[Plain-text document sources]
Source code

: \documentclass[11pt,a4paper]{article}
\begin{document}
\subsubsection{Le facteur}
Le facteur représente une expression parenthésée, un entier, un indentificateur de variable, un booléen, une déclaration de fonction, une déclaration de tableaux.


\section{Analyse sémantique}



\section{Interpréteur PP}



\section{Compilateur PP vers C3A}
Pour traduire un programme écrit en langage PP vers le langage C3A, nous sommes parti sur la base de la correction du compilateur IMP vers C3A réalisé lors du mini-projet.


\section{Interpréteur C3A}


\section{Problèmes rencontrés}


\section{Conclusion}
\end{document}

_WHAT TO DO_
All the entries above need to be reproduced exactly.

_SOLUTION_
Source code

: \documentclass[11pt,a4paper]{article}
\begin{document}
\subsubsection{Le facteur}
Le facteur représente une expression parenthésée, un entier, un indentificateur de variable, un booléen, une déclaration de fonction, une déclaration de tableaux.


\section{Analyse sémantique}



\section{Interpréteur PP}



\section{Compilateur PP vers C3A}
Pour traduire un programme écrit en langage PP vers le langage C3A, nous sommes parti sur la base de la correction du compilateur IMP vers C3A réalisé lors du mini-projet.


\section{Interpréteur C3A}


\section{Problèmes rencontrés}


\section{Conclusion}
\end{document}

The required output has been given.